In his dazed state he was careless, his elbow knocking over a paper. Artur sighed and bent to lift it.

More shavings, the great empire took a knee, bending down to find more. One mass that had obviously been forgotten and trampled. Another in tact. Arthur held the half to the light, the symbol familiar. Arthur crushed the half in his fingers.

Prussia.

Alfred, the boy with ink on his fingers was woken by an open palm. Stinging over his back and sending him across the mattress and off the bed.

"Alfred. Lad. Have you been in my study?" His study, no longer theirs, nothing was theirs because Alfred had nothing. Alfred only had what Britain permitted him.

"Yes." The boy knelled on the opposing side of the bed, hands gripping the sheets hanging off the edge as his bad burned and ached.

"Doing what?" Britain intoned, narrowing his eyes as he walked around the bed to meet Alfred, pulling the shaking boy up into his arms. "And do not lie to me lad." And his little colony squirmed, shook, flinched when a thick skinned hand felt over the mark on his back.

"Writing letters."
"To. Who?"

Gilbert was a clever politician.
A word to be used carefully. For a man of such a silver tongue he chooses to dance with a fluidity reserved for holy figures across war grounds rather than work politics. He was an unknown, the joker in a set of cards, the spy hidden in a rally, the Gatsby of the court.

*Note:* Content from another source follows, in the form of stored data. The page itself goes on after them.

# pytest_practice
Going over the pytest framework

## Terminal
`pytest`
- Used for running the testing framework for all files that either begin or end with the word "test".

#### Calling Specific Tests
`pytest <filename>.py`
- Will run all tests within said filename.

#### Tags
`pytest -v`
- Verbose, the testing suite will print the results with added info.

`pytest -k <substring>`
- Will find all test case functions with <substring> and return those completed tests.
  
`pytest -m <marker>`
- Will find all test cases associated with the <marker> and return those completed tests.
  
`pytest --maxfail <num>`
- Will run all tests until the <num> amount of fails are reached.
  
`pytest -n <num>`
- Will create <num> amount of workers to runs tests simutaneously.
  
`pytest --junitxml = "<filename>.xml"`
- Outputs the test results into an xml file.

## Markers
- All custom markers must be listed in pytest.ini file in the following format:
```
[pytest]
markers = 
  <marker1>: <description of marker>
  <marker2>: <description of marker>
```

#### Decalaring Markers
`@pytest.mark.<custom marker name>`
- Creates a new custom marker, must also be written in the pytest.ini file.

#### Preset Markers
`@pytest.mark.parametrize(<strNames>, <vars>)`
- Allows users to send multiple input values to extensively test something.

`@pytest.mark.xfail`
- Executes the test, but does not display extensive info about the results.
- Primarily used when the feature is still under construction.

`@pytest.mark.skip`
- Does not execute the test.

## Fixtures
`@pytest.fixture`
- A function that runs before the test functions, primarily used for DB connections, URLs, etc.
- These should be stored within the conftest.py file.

But he was different than the others, different from what a lot of people may think. For when England would be given his letters to Alfred they would show no persuasion. For the key to the cipher had been disposed. Gilbert telling his dear bird to cast it to the fire. England would think him to dull for the deceit and Alfred would be devout to keep this a secret 'a secret of utmost importance between you and I' were Gilbert's very words.

It worked more seamlessly than he had thought, the first letter after Arthur discovering what quite shaken. But the boy had kept his oath. And so the letters continued, and try as Britain might he could find no irregularity in any one.

But Gilbert was a clever man, with a clever mind, and a clever one. And in each letter the messages were more forceful, more dire. The change so slight that even he failed to notice it at times. Gilbert knew better than any, the right words could topple nations, and Gilbert was not about to stop at a mere nation. He would go for an empire so vast the world would shake as it fell.

Decades, his plan took decades but it was marked by success when years later he was invited to what would be a free country, across the sea. A request for help.

And so Gilbert sailed, dozens of days and nights, to take the little bird into his hands and show him just how weak his cage is.